How can I convert this recipe using a sourdough starter instead of yeast ?
I'm a total newbie but just trying to gain as much information and recipes as possible.
This site is a wonderful source of baking info.
cheers
I was just in the garden center today looking at the herbs. I knew I wanted basil (for pesto) and I saw the rosemary and wondered what I could do with it ....looks like I'm going back to buy it tomorrow..until then dried rosemary will have to suffice ....
Thanks for the lovely recipe..can't wait !
I'm curious about the amount of roemary you use. If you used dried what weight of fresh do you think should be used.
I tried to make it following your recipe but not knowing I used fresh. The herb flavor was very very mild.
I also had a problem with the color of the loaf.
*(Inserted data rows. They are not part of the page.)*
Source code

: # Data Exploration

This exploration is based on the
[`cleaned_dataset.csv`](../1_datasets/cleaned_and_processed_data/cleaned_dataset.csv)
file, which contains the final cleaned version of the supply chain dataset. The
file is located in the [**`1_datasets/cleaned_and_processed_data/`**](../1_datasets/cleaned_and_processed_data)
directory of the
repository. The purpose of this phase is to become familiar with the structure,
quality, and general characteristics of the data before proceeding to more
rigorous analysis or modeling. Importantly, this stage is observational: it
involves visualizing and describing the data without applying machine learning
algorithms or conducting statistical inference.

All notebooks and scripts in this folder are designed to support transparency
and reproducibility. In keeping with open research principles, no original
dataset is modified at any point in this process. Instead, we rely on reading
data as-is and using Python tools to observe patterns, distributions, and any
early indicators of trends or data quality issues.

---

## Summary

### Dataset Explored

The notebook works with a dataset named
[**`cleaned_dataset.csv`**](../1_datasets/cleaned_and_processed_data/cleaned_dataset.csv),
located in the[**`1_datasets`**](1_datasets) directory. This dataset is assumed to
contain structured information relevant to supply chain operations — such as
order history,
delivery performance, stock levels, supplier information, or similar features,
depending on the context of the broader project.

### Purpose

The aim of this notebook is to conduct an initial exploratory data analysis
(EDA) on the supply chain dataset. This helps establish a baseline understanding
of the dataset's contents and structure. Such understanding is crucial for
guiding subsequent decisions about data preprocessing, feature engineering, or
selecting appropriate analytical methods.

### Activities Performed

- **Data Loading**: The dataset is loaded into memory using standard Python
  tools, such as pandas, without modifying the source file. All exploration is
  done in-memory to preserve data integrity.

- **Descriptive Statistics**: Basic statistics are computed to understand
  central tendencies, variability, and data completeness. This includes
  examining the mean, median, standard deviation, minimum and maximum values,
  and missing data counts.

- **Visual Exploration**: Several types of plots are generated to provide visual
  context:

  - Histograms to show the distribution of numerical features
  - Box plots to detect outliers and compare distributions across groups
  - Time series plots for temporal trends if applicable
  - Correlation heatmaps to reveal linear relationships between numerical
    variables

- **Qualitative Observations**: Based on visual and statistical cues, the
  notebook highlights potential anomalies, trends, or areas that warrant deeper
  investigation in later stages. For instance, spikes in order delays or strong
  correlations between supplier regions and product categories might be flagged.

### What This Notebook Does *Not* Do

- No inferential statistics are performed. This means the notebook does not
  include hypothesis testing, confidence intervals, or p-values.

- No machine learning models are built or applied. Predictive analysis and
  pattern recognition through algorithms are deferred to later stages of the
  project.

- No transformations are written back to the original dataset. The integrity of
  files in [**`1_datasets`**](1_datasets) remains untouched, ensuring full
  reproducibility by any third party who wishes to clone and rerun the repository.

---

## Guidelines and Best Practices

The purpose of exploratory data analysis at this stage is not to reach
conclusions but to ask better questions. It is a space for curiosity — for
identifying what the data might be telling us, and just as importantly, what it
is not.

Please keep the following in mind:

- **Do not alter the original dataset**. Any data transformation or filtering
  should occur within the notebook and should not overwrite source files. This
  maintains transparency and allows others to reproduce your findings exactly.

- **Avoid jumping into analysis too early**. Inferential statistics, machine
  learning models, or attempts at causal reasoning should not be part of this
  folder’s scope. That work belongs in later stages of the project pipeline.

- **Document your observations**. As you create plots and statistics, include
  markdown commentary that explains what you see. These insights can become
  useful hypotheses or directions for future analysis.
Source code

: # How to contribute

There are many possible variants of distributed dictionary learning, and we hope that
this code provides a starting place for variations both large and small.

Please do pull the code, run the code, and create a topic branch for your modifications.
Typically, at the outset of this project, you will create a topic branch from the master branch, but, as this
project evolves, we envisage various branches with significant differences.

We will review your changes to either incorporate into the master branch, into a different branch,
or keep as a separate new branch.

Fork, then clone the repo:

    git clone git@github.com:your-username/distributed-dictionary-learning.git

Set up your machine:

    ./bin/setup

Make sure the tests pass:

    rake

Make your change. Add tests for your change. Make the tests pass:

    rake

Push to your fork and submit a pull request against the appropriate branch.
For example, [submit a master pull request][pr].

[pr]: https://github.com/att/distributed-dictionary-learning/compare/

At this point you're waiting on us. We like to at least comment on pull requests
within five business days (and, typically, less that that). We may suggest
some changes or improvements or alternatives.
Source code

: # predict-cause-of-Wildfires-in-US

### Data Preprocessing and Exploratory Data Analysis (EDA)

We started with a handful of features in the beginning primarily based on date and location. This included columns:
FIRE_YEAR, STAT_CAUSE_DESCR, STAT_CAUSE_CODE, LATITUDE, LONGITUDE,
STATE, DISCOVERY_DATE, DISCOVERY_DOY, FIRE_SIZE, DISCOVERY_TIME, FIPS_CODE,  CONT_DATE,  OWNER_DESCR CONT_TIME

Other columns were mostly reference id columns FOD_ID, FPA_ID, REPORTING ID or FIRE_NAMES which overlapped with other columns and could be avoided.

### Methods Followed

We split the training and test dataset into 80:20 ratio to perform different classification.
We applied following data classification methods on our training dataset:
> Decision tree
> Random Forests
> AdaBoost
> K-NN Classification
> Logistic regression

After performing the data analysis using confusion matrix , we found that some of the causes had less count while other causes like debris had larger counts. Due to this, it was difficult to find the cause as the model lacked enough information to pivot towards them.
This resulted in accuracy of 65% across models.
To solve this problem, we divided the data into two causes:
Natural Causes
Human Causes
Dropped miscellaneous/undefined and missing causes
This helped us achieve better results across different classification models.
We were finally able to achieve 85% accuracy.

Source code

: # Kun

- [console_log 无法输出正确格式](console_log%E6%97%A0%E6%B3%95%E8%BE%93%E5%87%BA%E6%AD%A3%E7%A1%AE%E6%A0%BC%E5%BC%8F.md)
There was almost no browning so I thought that it needed more oven time. The bottom did not givea hollow sound and felt quite soft so I checked the internal temp. from the bottom. i've had the impression that bread should reach at least 205 degrees F. and it never did. The bread ended up with almost no color and a very tough crust.
Do you have any suggestions. The bread still tasted good. Some people said it tasted like olive oil and some said they thought they could taste rosemary.
Herb
Floyd's loaves are so perfect looking you can almost smell the savory aroma. One trick I learned from contributor Mark Sinclair at the Back Home Bakery in Kalispell MT helps draw the deep aroma of what ever herbs you use.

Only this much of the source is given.